Pandemi Covid-19 memaksa banyak orang di seluruh dunia mengubah cara hidup mereka. Perubahan itu besar kemungkinan berlanjut meski pandemi selesai.
Oleh
·2 menit baca
Pandemi Covid-19 memaksa banyak orang di seluruh dunia mengubah cara hidup mereka. Perubahan itu besar kemungkinan berlanjut meski pandemi selesai.
Gedung-gedung pencakar langit rasanya kini kosong. Tak ada suara keyboard yang bersahut-sahutan dari kubikal. Saat bekerja dari rumah, pekerja mendapati betapa lebih berharga berkumpul dengan pasangan dan anak di rumah ketimbang bergelut dengan kemacetan berjam-jam. Langit di kota-kota metropolitan kini lebih biru. Tingkat polusi menurun drastis karena jumlah kendaraan di jalan raya anjlok.
Apakah setelah pandemi teratasi—vaksin ditemukan dan obat mujarab diproduksi—orang akan kembali memenuhi gedung-gedung pencakar langit untuk bekerja sekaligus membuat jalan raya macet? Sejumlah analisis menyebutkan, bisa jadi hal itu tak terulang. Perusahaan menyadari lebih murah jika karyawan bekerja dari rumah. Pemerintah kota juga merasakan keuntungan siginifikan dengan jalan raya yang yang tidak macet dan langit yang lebih bersih.
Meski demikian, setelah pandemi rampung (mungkin akhir tahun ini atau baru tahun depan), salah satu hal yang tetap terjadi ialah persaingan keras antara Amerika Serikat dan China. Kedua negara bersaing menjadi yang paling berpengaruh dalam berbagai bidang: ekonomi, budaya, politik internasional, dan militer.
Di tengah kondisi itu, seperti ditulis harian ini pada Selasa (21/4/2020), yang mengutip laporan Nikkei Asian Review, ada tantangan berat yang akan dihadapi China pascapandemi mendatang. Penyebabnya, Jepang belum lama ini mengeluarkan kebijakan mendorong perusahaan-perusahaan negara itu untuk memindahkan pabrik dari China, mitra dagang terbesar Jepang. Alasan yang dikemukakan ialah Jepang tak ingin terlalu bergantung pada satu negara, dalam hal ini China, untuk urusan suplai produk manufaktur. Dana yang disediakan 2,2 miliar dollar AS untuk insentif relokasi itu.
Jepang mengeluarkan kebijakan mendorong perusahaan-perusahaan negara itu untuk memindahkan pabrik dari China.
Langkah ini diambil karena saat Covid-19 mendera China, suplai produk dari negara itu ke Jepang anjlok. Pada Februari 2020, ekspor China ke Jepang turun hampir 50 persen.

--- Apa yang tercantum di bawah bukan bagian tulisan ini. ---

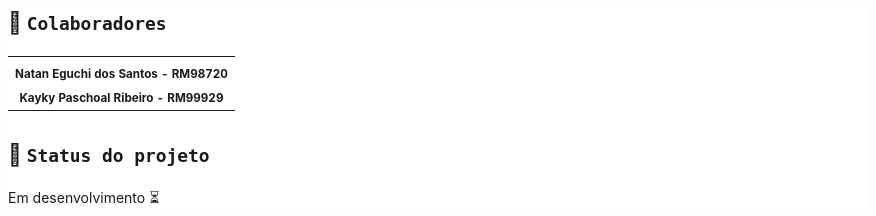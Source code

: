
## :handshake: `Colaboradores`
<table>
  <tr>
    <td align="center">
        <sub>
          <b>Natan Eguchi dos Santos - RM98720</b>
          <br>
        </sub>
        <sub>
          <b>Kayky Paschoal Ribeiro - RM99929</b>
          <br>
        </sub>
    </td>
  </tr>
</table>

## :dart: `Status do projeto`
Em desenvolvimento :hourglass_flowing_sand:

Pada saat bersamaan, AS juga berupaya menarik perusahaan-perusahaan negara itu dari China. Hal ini sesuai dengan slogan yang diusung Presiden AS Donald Trump, yakni America First. Jika nanti betul-betul banyak pabrik dan perusahaan Jepang serta AS hengkang dari China, hal ini memberi tantangan tak mudah bagi Beijing mengingat pandemi juga telah memberi kesulitan ekonomi tak tanggung-tanggung.

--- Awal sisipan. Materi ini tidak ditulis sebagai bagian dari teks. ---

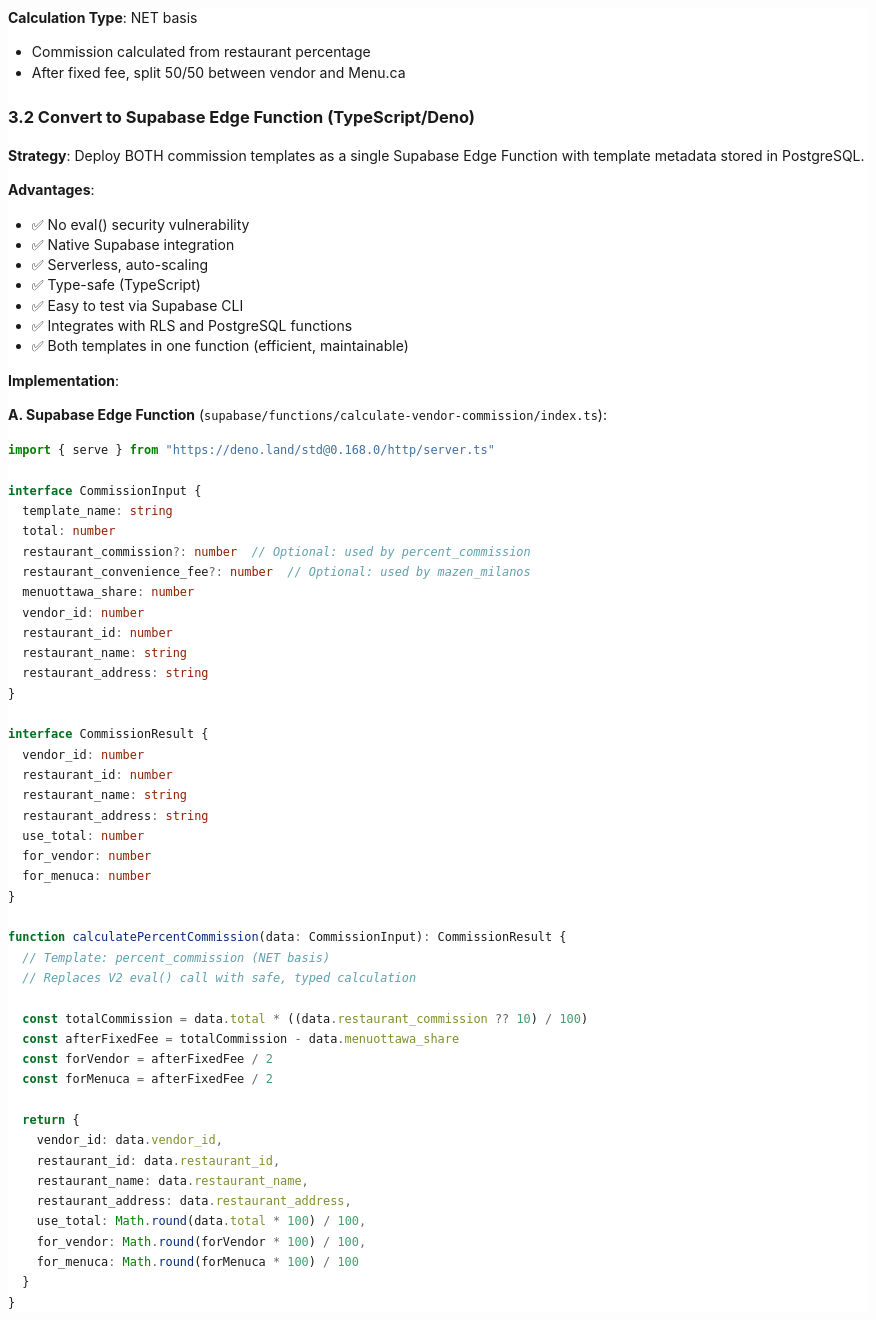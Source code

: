 **Calculation Type**: NET basis
- Commission calculated from restaurant percentage
- After fixed fee, split 50/50 between vendor and Menu.ca

### 3.2 Convert to Supabase Edge Function (TypeScript/Deno)

**Strategy**: Deploy BOTH commission templates as a single Supabase Edge Function with template metadata stored in PostgreSQL.

**Advantages**:
- ✅ No eval() security vulnerability
- ✅ Native Supabase integration
- ✅ Serverless, auto-scaling
- ✅ Type-safe (TypeScript)
- ✅ Easy to test via Supabase CLI
- ✅ Integrates with RLS and PostgreSQL functions
- ✅ Both templates in one function (efficient, maintainable)

**Implementation**:

**A. Supabase Edge Function** (`supabase/functions/calculate-vendor-commission/index.ts`):

```typescript
import { serve } from "https://deno.land/std@0.168.0/http/server.ts"

interface CommissionInput {
  template_name: string
  total: number
  restaurant_commission?: number  // Optional: used by percent_commission
  restaurant_convenience_fee?: number  // Optional: used by mazen_milanos
  menuottawa_share: number
  vendor_id: number
  restaurant_id: number
  restaurant_name: string
  restaurant_address: string
}

interface CommissionResult {
  vendor_id: number
  restaurant_id: number
  restaurant_name: string
  restaurant_address: string
  use_total: number
  for_vendor: number
  for_menuca: number
}

function calculatePercentCommission(data: CommissionInput): CommissionResult {
  // Template: percent_commission (NET basis)
  // Replaces V2 eval() call with safe, typed calculation
  
  const totalCommission = data.total * ((data.restaurant_commission ?? 10) / 100)
  const afterFixedFee = totalCommission - data.menuottawa_share
  const forVendor = afterFixedFee / 2
  const forMenuca = afterFixedFee / 2
  
  return {
    vendor_id: data.vendor_id,
    restaurant_id: data.restaurant_id,
    restaurant_name: data.restaurant_name,
    restaurant_address: data.restaurant_address,
    use_total: Math.round(data.total * 100) / 100,
    for_vendor: Math.round(forVendor * 100) / 100,
    for_menuca: Math.round(forMenuca * 100) / 100
  }
}
```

Saat perubahan cara hidup masyarakat akan berlanjut pascapandemi, dunia tetap akan menyaksikan persaingan AS-China. Langkah Jepang merelokasi industri dari China meningkatkan intensitas dinamika persaingan ini. China tentu tak menyerah. Mereka memiliki modal sangat besar di berbagai bidang. Yang juga perlu pula dicatat ialah bagaimana negara Asia Tenggara bersikap dalam situasi itu, terutama saat relokasi industri dari China terjadi pascapandemi nanti.